● Your assignment:
Every line from the one with "74 | along_decision_boundary" to the one with "78 | along_decision_boundary", including those two, is to be copied exactly; all other lines of the entries below are left out.

Data section start

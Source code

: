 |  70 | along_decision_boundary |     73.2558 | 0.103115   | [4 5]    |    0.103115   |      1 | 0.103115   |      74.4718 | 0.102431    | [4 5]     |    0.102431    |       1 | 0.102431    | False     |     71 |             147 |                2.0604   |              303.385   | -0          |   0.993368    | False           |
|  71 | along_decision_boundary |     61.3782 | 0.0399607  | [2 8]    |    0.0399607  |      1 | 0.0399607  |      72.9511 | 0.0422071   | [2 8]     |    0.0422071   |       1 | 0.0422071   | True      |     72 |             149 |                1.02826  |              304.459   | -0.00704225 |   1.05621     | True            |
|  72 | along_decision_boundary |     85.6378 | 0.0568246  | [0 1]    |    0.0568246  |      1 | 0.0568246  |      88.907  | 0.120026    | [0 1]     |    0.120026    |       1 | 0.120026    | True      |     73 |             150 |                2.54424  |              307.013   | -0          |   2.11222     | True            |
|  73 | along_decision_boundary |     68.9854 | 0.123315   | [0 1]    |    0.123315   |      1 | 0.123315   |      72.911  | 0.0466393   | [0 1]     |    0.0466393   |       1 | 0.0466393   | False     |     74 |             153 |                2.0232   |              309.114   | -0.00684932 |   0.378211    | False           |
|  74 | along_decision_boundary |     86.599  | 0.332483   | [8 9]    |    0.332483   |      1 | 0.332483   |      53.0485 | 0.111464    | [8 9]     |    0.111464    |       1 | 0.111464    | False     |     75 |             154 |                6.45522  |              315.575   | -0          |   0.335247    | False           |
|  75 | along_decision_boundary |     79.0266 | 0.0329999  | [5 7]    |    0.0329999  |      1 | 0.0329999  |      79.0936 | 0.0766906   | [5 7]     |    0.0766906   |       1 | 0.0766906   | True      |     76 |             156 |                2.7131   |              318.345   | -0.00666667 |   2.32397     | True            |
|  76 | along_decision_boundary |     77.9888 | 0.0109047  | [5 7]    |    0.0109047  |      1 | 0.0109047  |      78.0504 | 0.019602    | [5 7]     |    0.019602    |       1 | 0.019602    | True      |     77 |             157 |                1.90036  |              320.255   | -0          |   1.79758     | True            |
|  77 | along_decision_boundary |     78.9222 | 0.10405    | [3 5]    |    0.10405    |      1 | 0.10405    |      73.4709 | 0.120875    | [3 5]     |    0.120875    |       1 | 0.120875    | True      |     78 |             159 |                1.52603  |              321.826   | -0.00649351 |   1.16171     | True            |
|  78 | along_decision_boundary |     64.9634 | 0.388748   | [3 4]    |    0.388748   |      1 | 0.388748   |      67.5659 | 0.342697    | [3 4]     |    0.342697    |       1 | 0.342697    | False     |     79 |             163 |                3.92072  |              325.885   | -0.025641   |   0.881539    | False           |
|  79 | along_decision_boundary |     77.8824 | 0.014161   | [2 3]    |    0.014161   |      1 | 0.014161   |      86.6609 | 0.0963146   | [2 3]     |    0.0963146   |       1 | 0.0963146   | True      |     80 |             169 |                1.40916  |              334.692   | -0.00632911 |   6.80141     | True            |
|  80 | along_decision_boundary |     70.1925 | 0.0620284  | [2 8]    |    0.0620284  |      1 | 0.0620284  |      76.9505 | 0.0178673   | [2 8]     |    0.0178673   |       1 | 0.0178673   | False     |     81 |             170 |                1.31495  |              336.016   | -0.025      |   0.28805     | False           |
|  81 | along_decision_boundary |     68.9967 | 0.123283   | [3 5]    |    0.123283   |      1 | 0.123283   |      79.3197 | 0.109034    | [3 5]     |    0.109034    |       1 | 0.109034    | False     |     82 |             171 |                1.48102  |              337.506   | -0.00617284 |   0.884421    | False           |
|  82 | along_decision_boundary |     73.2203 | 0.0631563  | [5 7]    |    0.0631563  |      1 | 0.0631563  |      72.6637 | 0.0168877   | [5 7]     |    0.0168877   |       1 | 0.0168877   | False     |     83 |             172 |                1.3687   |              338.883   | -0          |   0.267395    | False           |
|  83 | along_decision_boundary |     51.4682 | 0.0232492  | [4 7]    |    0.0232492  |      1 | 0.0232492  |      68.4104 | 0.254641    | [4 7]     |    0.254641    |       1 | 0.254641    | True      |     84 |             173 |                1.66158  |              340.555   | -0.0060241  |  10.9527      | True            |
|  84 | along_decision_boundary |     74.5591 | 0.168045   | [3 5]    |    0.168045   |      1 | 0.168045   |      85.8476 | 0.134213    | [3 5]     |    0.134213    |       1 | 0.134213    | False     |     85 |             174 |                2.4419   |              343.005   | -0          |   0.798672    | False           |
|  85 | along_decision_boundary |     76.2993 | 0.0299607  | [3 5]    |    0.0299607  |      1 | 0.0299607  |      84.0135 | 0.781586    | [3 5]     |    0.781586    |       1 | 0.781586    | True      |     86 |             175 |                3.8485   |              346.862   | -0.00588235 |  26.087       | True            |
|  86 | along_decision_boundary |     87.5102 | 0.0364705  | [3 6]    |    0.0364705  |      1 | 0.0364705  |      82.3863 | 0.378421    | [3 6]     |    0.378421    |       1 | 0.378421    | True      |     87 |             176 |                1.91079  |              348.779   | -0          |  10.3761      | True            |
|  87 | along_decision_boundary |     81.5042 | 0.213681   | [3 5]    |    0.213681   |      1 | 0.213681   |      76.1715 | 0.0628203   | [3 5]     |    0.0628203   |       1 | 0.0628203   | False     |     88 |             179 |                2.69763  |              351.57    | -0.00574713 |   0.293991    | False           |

Data section end

● Solution to this task:
|  74 | along_decision_boundary |     86.599  | 0.332483   | [8 9]    |    0.332483   |      1 | 0.332483   |      53.0485 | 0.111464    | [8 9]     |    0.111464    |       1 | 0.111464    | False     |     75 |             154 |                6.45522  |              315.575   | -0          |   0.335247    | False           |
|  75 | along_decision_boundary |     79.0266 | 0.0329999  | [5 7]    |    0.0329999  |      1 | 0.0329999  |      79.0936 | 0.0766906   | [5 7]     |    0.0766906   |       1 | 0.0766906   | True      |     76 |             156 |                2.7131   |              318.345   | -0.00666667 |   2.32397     | True            |
|  76 | along_decision_boundary |     77.9888 | 0.0109047  | [5 7]    |    0.0109047  |      1 | 0.0109047  |      78.0504 | 0.019602    | [5 7]     |    0.019602    |       1 | 0.019602    | True      |     77 |             157 |                1.90036  |              320.255   | -0          |   1.79758     | True            |
|  77 | along_decision_boundary |     78.9222 | 0.10405    | [3 5]    |    0.10405    |      1 | 0.10405    |      73.4709 | 0.120875    | [3 5]     |    0.120875    |       1 | 0.120875    | True      |     78 |             159 |                1.52603  |              321.826   | -0.00649351 |   1.16171     | True            |
|  78 | along_decision_boundary |     64.9634 | 0.388748   | [3 4]    |    0.388748   |      1 | 0.388748   |      67.5659 | 0.342697    | [3 4]     |    0.342697    |       1 | 0.342697    | False     |     79 |             163 |                3.92072  |              325.885   | -0.025641   |   0.881539    | False           |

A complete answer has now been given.